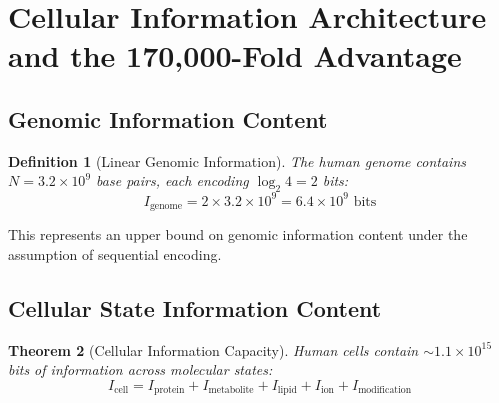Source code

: \documentclass[11pt,a4paper]{article}
\newtheorem{theorem}{Theorem}[section]
\newtheorem{definition}[theorem]{Definition}
\theoremstyle{remark}
\begin{document}
\section{Cellular Information Architecture and the 170,000-Fold Advantage}

\subsection{Genomic Information Content}

\begin{definition}[Linear Genomic Information]
\label{def:genomic_info}
The human genome contains $N = 3.2 \times 10^9$ base pairs, each encoding $\log_2 4 = 2$ bits:
\begin{equation}
I_{\text{genome}} = 2 \times 3.2 \times 10^9 = 6.4 \times 10^9 \text{ bits}
\end{equation}
\end{definition}

This represents an upper bound on genomic information content under the assumption of sequential encoding.

\subsection{Cellular State Information Content}

\begin{theorem}[Cellular Information Capacity]
\label{thm:cellular_capacity}
Human cells contain $\sim 1.1 \times 10^{15}$ bits of information across molecular states:
\begin{equation}
I_{\text{cell}} = I_{\text{protein}} + I_{\text{metabolite}} + I_{\text{lipid}} + I_{\text{ion}} + I_{\text{modification}}
\end{equation}
\end{theorem}
\end{document}
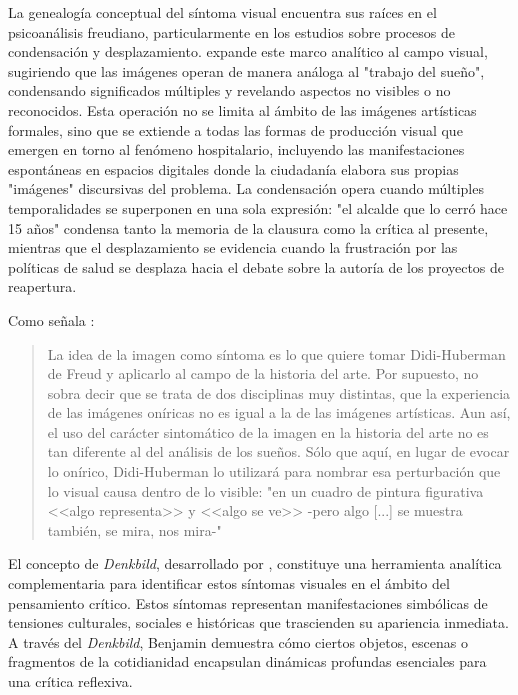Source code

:La genealogía conceptual del síntoma visual encuentra sus raíces en el psicoanálisis freudiano, particularmente en los estudios sobre procesos de condensación y desplazamiento. \parencite{DidiHuberman2011} expande este marco analítico al campo visual, sugiriendo que las imágenes operan de manera análoga al "trabajo del sueño", condensando significados múltiples y revelando aspectos no visibles o no reconocidos. Esta operación no se limita al ámbito de las imágenes artísticas formales, sino que se extiende a todas las formas de producción visual que emergen en torno al fenómeno hospitalario, incluyendo las manifestaciones espontáneas en espacios digitales donde la ciudadanía elabora sus propias "imágenes" discursivas del problema. La condensación opera cuando múltiples temporalidades se superponen en una sola expresión: "el alcalde que lo cerró hace 15 años" condensa tanto la memoria de la clausura como la crítica al presente, mientras que el desplazamiento se evidencia cuando la frustración por las políticas de salud se desplaza hacia el debate sobre la autoría de los proyectos de reapertura.

Como señala \parencite[p. 37]{VegaArevalo2017}:

\begin{quote}
    La idea de la imagen como síntoma es lo que quiere tomar Didi-Huberman de Freud y aplicarlo al campo de la historia del arte. Por supuesto, no sobra decir que se trata de dos disciplinas muy distintas, que la experiencia de las imágenes oníricas no es igual a la de las imágenes artísticas. Aun así, el uso del carácter sintomático de la imagen en la historia del arte no es tan diferente al del análisis de los sueños. Sólo que aquí, en lugar de evocar lo onírico, Didi-Huberman lo utilizará para nombrar esa perturbación que lo visual causa dentro de lo visible: "en un cuadro de pintura figurativa <<algo representa>> y <<algo se ve>> -pero algo [...] se muestra también, se mira, nos mira-"
\end{quote}

El concepto de \textit{Denkbild}, desarrollado por \parencite{Benjamin2004}, constituye una herramienta analítica complementaria para identificar estos síntomas visuales en el ámbito del pensamiento crítico. Estos síntomas representan manifestaciones simbólicas de tensiones culturales, sociales e históricas que trascienden su apariencia inmediata. A través del \textit{Denkbild}, Benjamin demuestra cómo ciertos objetos, escenas o fragmentos de la cotidianidad encapsulan dinámicas profundas esenciales para una crítica reflexiva.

Assignment: Your task is to retype all the entries exactly and leave out any pictures.

Task output:
Source code

: \documentclass[11pt,a4paper]{article}
\newtheorem{theorem}{Theorem}[section]
\newtheorem{definition}[theorem]{Definition}
\theoremstyle{remark}
\begin{document}
\section{Cellular Information Architecture and the 170,000-Fold Advantage}

\subsection{Genomic Information Content}

\begin{definition}[Linear Genomic Information]
\label{def:genomic_info}
The human genome contains $N = 3.2 \times 10^9$ base pairs, each encoding $\log_2 4 = 2$ bits:
\begin{equation}
I_{\text{genome}} = 2 \times 3.2 \times 10^9 = 6.4 \times 10^9 \text{ bits}
\end{equation}
\end{definition}

This represents an upper bound on genomic information content under the assumption of sequential encoding.

\subsection{Cellular State Information Content}

\begin{theorem}[Cellular Information Capacity]
\label{thm:cellular_capacity}
Human cells contain $\sim 1.1 \times 10^{15}$ bits of information across molecular states:
\begin{equation}
I_{\text{cell}} = I_{\text{protein}} + I_{\text{metabolite}} + I_{\text{lipid}} + I_{\text{ion}} + I_{\text{modification}}
\end{equation}
\end{theorem}
\end{document}
Source code

:La genealogía conceptual del síntoma visual encuentra sus raíces en el psicoanálisis freudiano, particularmente en los estudios sobre procesos de condensación y desplazamiento. \parencite{DidiHuberman2011} expande este marco analítico al campo visual, sugiriendo que las imágenes operan de manera análoga al "trabajo del sueño", condensando significados múltiples y revelando aspectos no visibles o no reconocidos. Esta operación no se limita al ámbito de las imágenes artísticas formales, sino que se extiende a todas las formas de producción visual que emergen en torno al fenómeno hospitalario, incluyendo las manifestaciones espontáneas en espacios digitales donde la ciudadanía elabora sus propias "imágenes" discursivas del problema. La condensación opera cuando múltiples temporalidades se superponen en una sola expresión: "el alcalde que lo cerró hace 15 años" condensa tanto la memoria de la clausura como la crítica al presente, mientras que el desplazamiento se evidencia cuando la frustración por las políticas de salud se desplaza hacia el debate sobre la autoría de los proyectos de reapertura.

Como señala \parencite[p. 37]{VegaArevalo2017}:

\begin{quote}
    La idea de la imagen como síntoma es lo que quiere tomar Didi-Huberman de Freud y aplicarlo al campo de la historia del arte. Por supuesto, no sobra decir que se trata de dos disciplinas muy distintas, que la experiencia de las imágenes oníricas no es igual a la de las imágenes artísticas. Aun así, el uso del carácter sintomático de la imagen en la historia del arte no es tan diferente al del análisis de los sueños. Sólo que aquí, en lugar de evocar lo onírico, Didi-Huberman lo utilizará para nombrar esa perturbación que lo visual causa dentro de lo visible: "en un cuadro de pintura figurativa <<algo representa>> y <<algo se ve>> -pero algo [...] se muestra también, se mira, nos mira-"
\end{quote}

El concepto de \textit{Denkbild}, desarrollado por \parencite{Benjamin2004}, constituye una herramienta analítica complementaria para identificar estos síntomas visuales en el ámbito del pensamiento crítico. Estos síntomas representan manifestaciones simbólicas de tensiones culturales, sociales e históricas que trascienden su apariencia inmediata. A través del \textit{Denkbild}, Benjamin demuestra cómo ciertos objetos, escenas o fragmentos de la cotidianidad encapsulan dinámicas profundas esenciales para una crítica reflexiva.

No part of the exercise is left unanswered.